[[ DATA SUPPLIED open ]]
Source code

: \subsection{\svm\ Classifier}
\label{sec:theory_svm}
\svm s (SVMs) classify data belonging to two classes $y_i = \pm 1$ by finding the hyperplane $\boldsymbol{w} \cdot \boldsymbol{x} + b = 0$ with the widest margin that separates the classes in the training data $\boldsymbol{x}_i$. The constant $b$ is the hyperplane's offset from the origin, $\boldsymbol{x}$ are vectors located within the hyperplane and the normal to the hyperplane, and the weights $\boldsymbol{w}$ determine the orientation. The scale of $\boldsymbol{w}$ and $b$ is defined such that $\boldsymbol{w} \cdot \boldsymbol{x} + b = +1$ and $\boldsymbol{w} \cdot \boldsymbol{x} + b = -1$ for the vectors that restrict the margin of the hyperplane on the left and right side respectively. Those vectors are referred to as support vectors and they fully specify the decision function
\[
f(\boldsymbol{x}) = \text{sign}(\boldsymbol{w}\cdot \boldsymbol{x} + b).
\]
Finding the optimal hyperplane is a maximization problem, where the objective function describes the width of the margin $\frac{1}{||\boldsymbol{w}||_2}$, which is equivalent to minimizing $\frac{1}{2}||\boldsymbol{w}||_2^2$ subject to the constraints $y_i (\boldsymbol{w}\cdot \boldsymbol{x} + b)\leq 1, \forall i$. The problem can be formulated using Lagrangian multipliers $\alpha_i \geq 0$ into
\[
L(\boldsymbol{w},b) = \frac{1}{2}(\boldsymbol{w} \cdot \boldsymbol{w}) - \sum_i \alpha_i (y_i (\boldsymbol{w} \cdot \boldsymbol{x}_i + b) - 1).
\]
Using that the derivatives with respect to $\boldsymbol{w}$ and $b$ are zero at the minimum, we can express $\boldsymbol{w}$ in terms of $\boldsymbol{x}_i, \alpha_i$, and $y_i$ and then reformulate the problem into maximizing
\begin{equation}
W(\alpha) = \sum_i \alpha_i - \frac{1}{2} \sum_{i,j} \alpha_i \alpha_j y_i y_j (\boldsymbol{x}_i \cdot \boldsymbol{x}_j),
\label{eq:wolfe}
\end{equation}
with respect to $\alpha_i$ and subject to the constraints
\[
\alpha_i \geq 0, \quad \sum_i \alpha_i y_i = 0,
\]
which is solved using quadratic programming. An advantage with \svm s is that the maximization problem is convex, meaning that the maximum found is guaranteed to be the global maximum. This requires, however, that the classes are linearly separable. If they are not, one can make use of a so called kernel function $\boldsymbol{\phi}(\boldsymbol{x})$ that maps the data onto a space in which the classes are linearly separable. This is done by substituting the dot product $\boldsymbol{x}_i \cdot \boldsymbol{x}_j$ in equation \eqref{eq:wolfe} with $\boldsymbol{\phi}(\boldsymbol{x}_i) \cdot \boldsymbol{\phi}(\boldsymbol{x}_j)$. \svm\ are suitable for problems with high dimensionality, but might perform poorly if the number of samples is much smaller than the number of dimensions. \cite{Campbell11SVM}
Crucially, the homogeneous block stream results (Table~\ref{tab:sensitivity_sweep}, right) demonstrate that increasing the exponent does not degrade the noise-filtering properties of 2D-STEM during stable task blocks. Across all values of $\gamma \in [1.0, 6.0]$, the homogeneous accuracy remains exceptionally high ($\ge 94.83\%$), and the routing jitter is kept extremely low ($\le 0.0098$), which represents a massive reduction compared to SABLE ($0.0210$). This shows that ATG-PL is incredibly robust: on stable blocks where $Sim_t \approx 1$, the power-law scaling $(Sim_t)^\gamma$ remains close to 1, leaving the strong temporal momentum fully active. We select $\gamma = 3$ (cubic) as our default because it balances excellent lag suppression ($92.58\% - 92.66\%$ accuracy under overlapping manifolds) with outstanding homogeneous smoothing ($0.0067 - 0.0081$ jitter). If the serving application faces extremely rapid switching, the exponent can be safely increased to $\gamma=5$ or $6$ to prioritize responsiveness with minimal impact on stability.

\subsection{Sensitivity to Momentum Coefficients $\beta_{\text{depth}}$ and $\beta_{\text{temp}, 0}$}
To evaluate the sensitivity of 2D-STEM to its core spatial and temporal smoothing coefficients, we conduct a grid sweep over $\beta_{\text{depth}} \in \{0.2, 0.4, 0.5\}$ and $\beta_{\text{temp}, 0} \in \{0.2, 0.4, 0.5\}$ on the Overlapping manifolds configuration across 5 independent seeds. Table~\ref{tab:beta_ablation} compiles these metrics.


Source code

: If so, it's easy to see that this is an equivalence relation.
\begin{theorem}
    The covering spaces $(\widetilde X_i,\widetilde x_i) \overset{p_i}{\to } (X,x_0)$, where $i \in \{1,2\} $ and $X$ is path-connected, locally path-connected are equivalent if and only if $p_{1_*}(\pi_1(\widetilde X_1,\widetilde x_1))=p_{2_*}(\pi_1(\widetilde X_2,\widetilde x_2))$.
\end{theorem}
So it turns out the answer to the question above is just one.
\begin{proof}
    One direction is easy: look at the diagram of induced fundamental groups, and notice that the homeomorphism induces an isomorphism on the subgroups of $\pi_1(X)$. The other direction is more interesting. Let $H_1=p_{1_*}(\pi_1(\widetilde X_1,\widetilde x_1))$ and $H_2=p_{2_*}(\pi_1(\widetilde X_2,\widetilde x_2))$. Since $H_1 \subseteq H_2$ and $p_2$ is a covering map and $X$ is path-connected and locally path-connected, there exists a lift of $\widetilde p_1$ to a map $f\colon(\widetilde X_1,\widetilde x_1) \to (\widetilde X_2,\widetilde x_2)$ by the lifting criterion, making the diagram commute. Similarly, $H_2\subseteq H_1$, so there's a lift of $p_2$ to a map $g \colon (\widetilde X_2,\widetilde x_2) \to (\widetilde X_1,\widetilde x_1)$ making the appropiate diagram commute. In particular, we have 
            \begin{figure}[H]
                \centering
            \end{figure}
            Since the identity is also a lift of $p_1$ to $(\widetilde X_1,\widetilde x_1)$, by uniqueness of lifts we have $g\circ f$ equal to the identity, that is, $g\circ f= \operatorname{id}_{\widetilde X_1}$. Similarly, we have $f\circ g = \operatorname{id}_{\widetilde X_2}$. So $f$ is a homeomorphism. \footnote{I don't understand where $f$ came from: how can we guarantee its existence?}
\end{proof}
[[ DATA SUPPLIED closed ]]
# EXERCISE DIRECTIONS
What do the records say? Quote them all exactly.

# ANSWER BOX
Source code

: \subsection{\svm\ Classifier}
\label{sec:theory_svm}
\svm s (SVMs) classify data belonging to two classes $y_i = \pm 1$ by finding the hyperplane $\boldsymbol{w} \cdot \boldsymbol{x} + b = 0$ with the widest margin that separates the classes in the training data $\boldsymbol{x}_i$. The constant $b$ is the hyperplane's offset from the origin, $\boldsymbol{x}$ are vectors located within the hyperplane and the normal to the hyperplane, and the weights $\boldsymbol{w}$ determine the orientation. The scale of $\boldsymbol{w}$ and $b$ is defined such that $\boldsymbol{w} \cdot \boldsymbol{x} + b = +1$ and $\boldsymbol{w} \cdot \boldsymbol{x} + b = -1$ for the vectors that restrict the margin of the hyperplane on the left and right side respectively. Those vectors are referred to as support vectors and they fully specify the decision function
\[
f(\boldsymbol{x}) = \text{sign}(\boldsymbol{w}\cdot \boldsymbol{x} + b).
\]
Finding the optimal hyperplane is a maximization problem, where the objective function describes the width of the margin $\frac{1}{||\boldsymbol{w}||_2}$, which is equivalent to minimizing $\frac{1}{2}||\boldsymbol{w}||_2^2$ subject to the constraints $y_i (\boldsymbol{w}\cdot \boldsymbol{x} + b)\leq 1, \forall i$. The problem can be formulated using Lagrangian multipliers $\alpha_i \geq 0$ into
\[
L(\boldsymbol{w},b) = \frac{1}{2}(\boldsymbol{w} \cdot \boldsymbol{w}) - \sum_i \alpha_i (y_i (\boldsymbol{w} \cdot \boldsymbol{x}_i + b) - 1).
\]
Using that the derivatives with respect to $\boldsymbol{w}$ and $b$ are zero at the minimum, we can express $\boldsymbol{w}$ in terms of $\boldsymbol{x}_i, \alpha_i$, and $y_i$ and then reformulate the problem into maximizing
\begin{equation}
W(\alpha) = \sum_i \alpha_i - \frac{1}{2} \sum_{i,j} \alpha_i \alpha_j y_i y_j (\boldsymbol{x}_i \cdot \boldsymbol{x}_j),
\label{eq:wolfe}
\end{equation}
with respect to $\alpha_i$ and subject to the constraints
\[
\alpha_i \geq 0, \quad \sum_i \alpha_i y_i = 0,
\]
which is solved using quadratic programming. An advantage with \svm s is that the maximization problem is convex, meaning that the maximum found is guaranteed to be the global maximum. This requires, however, that the classes are linearly separable. If they are not, one can make use of a so called kernel function $\boldsymbol{\phi}(\boldsymbol{x})$ that maps the data onto a space in which the classes are linearly separable. This is done by substituting the dot product $\boldsymbol{x}_i \cdot \boldsymbol{x}_j$ in equation \eqref{eq:wolfe} with $\boldsymbol{\phi}(\boldsymbol{x}_i) \cdot \boldsymbol{\phi}(\boldsymbol{x}_j)$. \svm\ are suitable for problems with high dimensionality, but might perform poorly if the number of samples is much smaller than the number of dimensions. \cite{Campbell11SVM}
Crucially, the homogeneous block stream results (Table~\ref{tab:sensitivity_sweep}, right) demonstrate that increasing the exponent does not degrade the noise-filtering properties of 2D-STEM during stable task blocks. Across all values of $\gamma \in [1.0, 6.0]$, the homogeneous accuracy remains exceptionally high ($\ge 94.83\%$), and the routing jitter is kept extremely low ($\le 0.0098$), which represents a massive reduction compared to SABLE ($0.0210$). This shows that ATG-PL is incredibly robust: on stable blocks where $Sim_t \approx 1$, the power-law scaling $(Sim_t)^\gamma$ remains close to 1, leaving the strong temporal momentum fully active. We select $\gamma = 3$ (cubic) as our default because it balances excellent lag suppression ($92.58\% - 92.66\%$ accuracy under overlapping manifolds) with outstanding homogeneous smoothing ($0.0067 - 0.0081$ jitter). If the serving application faces extremely rapid switching, the exponent can be safely increased to $\gamma=5$ or $6$ to prioritize responsiveness with minimal impact on stability.

\subsection{Sensitivity to Momentum Coefficients $\beta_{\text{depth}}$ and $\beta_{\text{temp}, 0}$}
To evaluate the sensitivity of 2D-STEM to its core spatial and temporal smoothing coefficients, we conduct a grid sweep over $\beta_{\text{depth}} \in \{0.2, 0.4, 0.5\}$ and $\beta_{\text{temp}, 0} \in \{0.2, 0.4, 0.5\}$ on the Overlapping manifolds configuration across 5 independent seeds. Table~\ref{tab:beta_ablation} compiles these metrics.


Source code

: If so, it's easy to see that this is an equivalence relation.
\begin{theorem}
    The covering spaces $(\widetilde X_i,\widetilde x_i) \overset{p_i}{\to } (X,x_0)$, where $i \in \{1,2\} $ and $X$ is path-connected, locally path-connected are equivalent if and only if $p_{1_*}(\pi_1(\widetilde X_1,\widetilde x_1))=p_{2_*}(\pi_1(\widetilde X_2,\widetilde x_2))$.
\end{theorem}
So it turns out the answer to the question above is just one.
\begin{proof}
    One direction is easy: look at the diagram of induced fundamental groups, and notice that the homeomorphism induces an isomorphism on the subgroups of $\pi_1(X)$. The other direction is more interesting. Let $H_1=p_{1_*}(\pi_1(\widetilde X_1,\widetilde x_1))$ and $H_2=p_{2_*}(\pi_1(\widetilde X_2,\widetilde x_2))$. Since $H_1 \subseteq H_2$ and $p_2$ is a covering map and $X$ is path-connected and locally path-connected, there exists a lift of $\widetilde p_1$ to a map $f\colon(\widetilde X_1,\widetilde x_1) \to (\widetilde X_2,\widetilde x_2)$ by the lifting criterion, making the diagram commute. Similarly, $H_2\subseteq H_1$, so there's a lift of $p_2$ to a map $g \colon (\widetilde X_2,\widetilde x_2) \to (\widetilde X_1,\widetilde x_1)$ making the appropiate diagram commute. In particular, we have 
            \begin{figure}[H]
                \centering
            \end{figure}
            Since the identity is also a lift of $p_1$ to $(\widetilde X_1,\widetilde x_1)$, by uniqueness of lifts we have $g\circ f$ equal to the identity, that is, $g\circ f= \operatorname{id}_{\widetilde X_1}$. Similarly, we have $f\circ g = \operatorname{id}_{\widetilde X_2}$. So $f$ is a homeomorphism. \footnote{I don't understand where $f$ came from: how can we guarantee its existence?}
\end{proof}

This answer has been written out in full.